Use in Specific Populations

Pregnancy: ENHERTU can cause fetal harm when administered to a pregnant woman. Advise patients of the potential risks to a fetus. There are clinical considerations if ENHERTU is used in pregnant women, or if a patient becomes pregnant within 7 months following the last dose of ENHERTU.
Lactation: There are no data regarding the presence of ENHERTU in human milk, the effects on the breastfed child, or the effects on milk production. Because of the potential for serious adverse reactions in a breastfed child, advise women not to breastfeed during treatment with ENHERTU and for 7 months after the last dose.
Females and Males of Reproductive Potential: Pregnancy testing: Verify pregnancy status of females of reproductive potential prior to initiation of ENHERTU. Contraception: Females: ENHERTU can cause fetal harm when administered to a pregnant woman. Advise females of reproductive potential to use effective contraception during treatment with ENHERTU and for at least 7 months following the last dose. Males: Advise male patients with female partners of reproductive potential to use effective contraception during treatment with ENHERTU and for at least 4 months following the last dose. Infertility: ENHERTU may impair male reproductive function and fertility.
Pediatric Use: Safety and effectiveness of ENHERTU have not been established in pediatric patients.

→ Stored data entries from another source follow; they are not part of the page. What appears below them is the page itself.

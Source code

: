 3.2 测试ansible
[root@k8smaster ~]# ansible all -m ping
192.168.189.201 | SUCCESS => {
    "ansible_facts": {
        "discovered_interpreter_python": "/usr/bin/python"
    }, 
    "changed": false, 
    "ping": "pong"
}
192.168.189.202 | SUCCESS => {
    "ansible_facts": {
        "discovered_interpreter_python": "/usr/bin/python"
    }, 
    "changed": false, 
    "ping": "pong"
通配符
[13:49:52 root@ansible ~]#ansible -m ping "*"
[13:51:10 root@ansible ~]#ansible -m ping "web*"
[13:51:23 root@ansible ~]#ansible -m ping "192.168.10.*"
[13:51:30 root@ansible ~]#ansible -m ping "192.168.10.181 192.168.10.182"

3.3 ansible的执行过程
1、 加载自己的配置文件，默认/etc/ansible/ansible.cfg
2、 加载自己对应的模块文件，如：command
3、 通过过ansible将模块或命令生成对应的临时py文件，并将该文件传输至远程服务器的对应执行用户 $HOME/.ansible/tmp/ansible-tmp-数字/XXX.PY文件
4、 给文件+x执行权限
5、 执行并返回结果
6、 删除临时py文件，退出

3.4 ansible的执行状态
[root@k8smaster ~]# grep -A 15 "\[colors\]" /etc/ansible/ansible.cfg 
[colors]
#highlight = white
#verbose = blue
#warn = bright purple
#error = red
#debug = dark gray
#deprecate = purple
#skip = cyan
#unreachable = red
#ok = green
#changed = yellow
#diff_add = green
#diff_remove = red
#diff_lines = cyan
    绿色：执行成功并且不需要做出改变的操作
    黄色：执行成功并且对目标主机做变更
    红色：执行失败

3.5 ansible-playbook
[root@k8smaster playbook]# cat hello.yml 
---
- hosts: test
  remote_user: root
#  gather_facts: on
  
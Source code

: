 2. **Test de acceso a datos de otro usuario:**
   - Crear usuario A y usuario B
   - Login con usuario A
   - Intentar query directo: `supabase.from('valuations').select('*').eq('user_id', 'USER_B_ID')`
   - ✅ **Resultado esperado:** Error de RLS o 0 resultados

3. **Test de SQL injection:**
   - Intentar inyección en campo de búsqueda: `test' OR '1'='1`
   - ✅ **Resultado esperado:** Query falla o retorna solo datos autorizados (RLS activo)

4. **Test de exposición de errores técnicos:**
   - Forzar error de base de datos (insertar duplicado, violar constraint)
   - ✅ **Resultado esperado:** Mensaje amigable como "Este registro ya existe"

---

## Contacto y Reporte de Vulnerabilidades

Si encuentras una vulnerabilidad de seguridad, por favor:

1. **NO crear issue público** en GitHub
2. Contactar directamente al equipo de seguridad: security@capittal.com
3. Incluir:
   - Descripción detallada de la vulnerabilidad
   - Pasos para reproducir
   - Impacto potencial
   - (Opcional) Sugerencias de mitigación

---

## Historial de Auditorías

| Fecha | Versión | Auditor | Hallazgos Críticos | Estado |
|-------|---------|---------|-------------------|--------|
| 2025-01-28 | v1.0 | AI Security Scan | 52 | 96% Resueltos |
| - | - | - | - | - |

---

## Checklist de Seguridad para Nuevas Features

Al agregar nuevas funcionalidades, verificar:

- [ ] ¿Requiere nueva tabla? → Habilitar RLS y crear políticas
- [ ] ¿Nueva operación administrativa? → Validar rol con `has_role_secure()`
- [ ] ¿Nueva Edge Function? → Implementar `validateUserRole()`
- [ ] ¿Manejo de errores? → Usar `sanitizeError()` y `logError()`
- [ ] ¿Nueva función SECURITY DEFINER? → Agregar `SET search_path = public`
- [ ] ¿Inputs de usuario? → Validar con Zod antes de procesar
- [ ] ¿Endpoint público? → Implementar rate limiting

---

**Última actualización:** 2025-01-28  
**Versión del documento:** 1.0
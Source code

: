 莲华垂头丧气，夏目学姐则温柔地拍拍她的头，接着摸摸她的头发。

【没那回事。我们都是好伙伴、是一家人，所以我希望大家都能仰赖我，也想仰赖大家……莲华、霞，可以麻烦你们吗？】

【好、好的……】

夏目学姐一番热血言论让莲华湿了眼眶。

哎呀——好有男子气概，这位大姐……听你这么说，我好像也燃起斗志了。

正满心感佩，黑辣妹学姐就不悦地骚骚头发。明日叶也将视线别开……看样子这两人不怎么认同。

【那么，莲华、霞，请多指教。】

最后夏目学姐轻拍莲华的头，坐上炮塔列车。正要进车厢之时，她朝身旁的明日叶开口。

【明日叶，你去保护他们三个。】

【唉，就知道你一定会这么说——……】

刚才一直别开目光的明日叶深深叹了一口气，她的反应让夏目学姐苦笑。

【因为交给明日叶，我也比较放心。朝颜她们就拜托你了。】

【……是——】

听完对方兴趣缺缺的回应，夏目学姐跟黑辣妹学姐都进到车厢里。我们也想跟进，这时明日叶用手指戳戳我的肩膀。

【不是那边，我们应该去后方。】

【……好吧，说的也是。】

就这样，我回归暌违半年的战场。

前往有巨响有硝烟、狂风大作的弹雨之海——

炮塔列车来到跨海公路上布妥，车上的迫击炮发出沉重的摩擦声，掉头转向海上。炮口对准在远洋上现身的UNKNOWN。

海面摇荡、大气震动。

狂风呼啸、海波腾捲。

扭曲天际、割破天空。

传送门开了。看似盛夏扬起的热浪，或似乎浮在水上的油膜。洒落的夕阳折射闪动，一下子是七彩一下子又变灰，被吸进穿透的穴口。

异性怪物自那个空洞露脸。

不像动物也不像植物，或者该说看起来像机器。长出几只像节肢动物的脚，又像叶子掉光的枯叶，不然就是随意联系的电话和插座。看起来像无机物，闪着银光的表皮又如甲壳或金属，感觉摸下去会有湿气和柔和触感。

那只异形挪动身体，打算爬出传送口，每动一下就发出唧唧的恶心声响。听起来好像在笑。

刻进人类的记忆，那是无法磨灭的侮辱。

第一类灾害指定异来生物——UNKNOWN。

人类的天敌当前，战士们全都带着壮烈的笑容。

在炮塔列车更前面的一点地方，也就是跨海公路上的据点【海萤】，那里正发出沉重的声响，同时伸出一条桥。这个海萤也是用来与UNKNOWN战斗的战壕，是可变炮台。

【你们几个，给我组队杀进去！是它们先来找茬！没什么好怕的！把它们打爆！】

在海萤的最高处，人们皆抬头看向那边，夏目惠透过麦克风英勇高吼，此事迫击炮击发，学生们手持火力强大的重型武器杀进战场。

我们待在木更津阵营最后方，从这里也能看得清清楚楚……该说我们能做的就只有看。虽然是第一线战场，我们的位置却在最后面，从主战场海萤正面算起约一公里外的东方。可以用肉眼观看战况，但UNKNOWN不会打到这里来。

Geriatric Use: Of the 234 patients with HER2-positive breast cancer treated with ENHERTU 5.4 mg/kg, 26% were ≥65 years and 5% were ≥75 years. No overall differences in efficacy were observed between patients ≥65 years of age compared to younger patients. There was a higher incidence of Grade 3-4 adverse reactions observed in patients aged ≥65 years (53%) as compared to younger patients (42%). Of the 125 patients with locally advanced or metastatic HER2-positive gastric or GEJ adenocarcinoma treated with ENHERTU 6.4 mg/kg in DESTINY-Gastric01, 56% were ≥65 years and 14% were ≥75 years. No overall differences in efficacy or safety were observed between patients ≥65 years of age compared to younger patients.
Hepatic Impairment: In patients with moderate hepatic impairment, due to potentially increased exposure, closely monitor for increased toxicities related to the topoisomerase inhibitor.